« Les attaques contre Raphaël Glucksmann disent la fébrilité de ses concurrents » (Olivier Faure, premier secrétaire du Parti socialiste)

ENTRETIEN - Le patron du PS répond aux critiques d’une partie de ses troupes sur la liste portée par Raphaël Glucksmann pour le scrutin de juin.
Caroline Vigoureux
Olivier Faure, le 22 octobre 2023, à Paris.
Olivier Faure, le 22 octobre 2023, à Paris. (Crédits : © STEPHANE LE TELLEC/ABACAPRESS.COM)

LA TRIBUNE DIMANCHE - Votre parti a officiellement investi samedi la liste de Raphaël Glucksmann. Notre sondage le place à 9 % des intentions de vote. Quel est votre objectif ?

OLIVIER FAURE - L'objectif, c'est de convaincre ! Dans un monde redevenu incertain et dangereux, nous nous engageons dans la grande confrontation. Celle qui va dominer tous les débats des prochaines années. La confrontation entre deux visions du monde, celle des socialistes et celle des nationalistes qui, en Europe, de Giorgia Meloni, Viktor Orbán à Marine Le Pen, surfent sur le malheur des peuples.
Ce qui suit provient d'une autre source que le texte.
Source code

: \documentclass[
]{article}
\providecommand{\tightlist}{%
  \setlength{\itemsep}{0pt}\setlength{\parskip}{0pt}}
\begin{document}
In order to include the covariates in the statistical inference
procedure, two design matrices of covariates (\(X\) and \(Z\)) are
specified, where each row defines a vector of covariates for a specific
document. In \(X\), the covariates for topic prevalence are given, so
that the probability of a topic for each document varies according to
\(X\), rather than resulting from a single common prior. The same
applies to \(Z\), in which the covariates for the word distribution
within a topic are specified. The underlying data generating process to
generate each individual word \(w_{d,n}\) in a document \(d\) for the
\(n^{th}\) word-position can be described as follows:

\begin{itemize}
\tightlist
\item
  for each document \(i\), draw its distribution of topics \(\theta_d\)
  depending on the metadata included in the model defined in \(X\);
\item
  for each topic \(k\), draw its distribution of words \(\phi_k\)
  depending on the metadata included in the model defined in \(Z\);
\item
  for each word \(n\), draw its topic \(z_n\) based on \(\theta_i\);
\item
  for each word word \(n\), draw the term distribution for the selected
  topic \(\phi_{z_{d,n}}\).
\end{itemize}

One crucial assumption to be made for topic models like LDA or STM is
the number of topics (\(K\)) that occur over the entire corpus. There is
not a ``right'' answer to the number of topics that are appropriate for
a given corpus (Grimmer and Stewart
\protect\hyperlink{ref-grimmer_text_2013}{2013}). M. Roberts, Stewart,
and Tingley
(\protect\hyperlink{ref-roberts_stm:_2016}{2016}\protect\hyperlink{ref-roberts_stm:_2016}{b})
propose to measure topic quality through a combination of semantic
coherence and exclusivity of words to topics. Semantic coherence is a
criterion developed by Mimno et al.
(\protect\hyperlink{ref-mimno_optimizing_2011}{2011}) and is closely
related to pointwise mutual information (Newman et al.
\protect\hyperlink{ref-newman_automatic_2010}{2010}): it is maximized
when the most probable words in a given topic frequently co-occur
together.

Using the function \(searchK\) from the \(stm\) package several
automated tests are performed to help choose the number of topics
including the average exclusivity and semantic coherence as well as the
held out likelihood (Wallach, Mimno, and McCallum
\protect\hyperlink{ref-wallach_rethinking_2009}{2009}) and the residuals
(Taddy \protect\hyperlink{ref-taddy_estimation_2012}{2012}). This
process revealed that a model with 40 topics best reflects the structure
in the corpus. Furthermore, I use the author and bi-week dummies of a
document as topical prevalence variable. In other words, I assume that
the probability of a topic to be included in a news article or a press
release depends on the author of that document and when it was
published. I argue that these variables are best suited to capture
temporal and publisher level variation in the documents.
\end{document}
Sur les défis climatique, social, géopolitique, migratoire, ces gens sans solutions n'ont à offrir que des boucs émissaires. Au moment où le monde politique salue unanimement la mémoire de Robert Badinter, il est plus que nécessaire de prolonger ses combats, notamment contre l'extrême droite. La peine de mort, ce fut hier la guillotine, c'est aujourd'hui la peine à laquelle sont renvoyés des milliers d'innocents noyés en mer Méditerranée, victimes de notre indifférence.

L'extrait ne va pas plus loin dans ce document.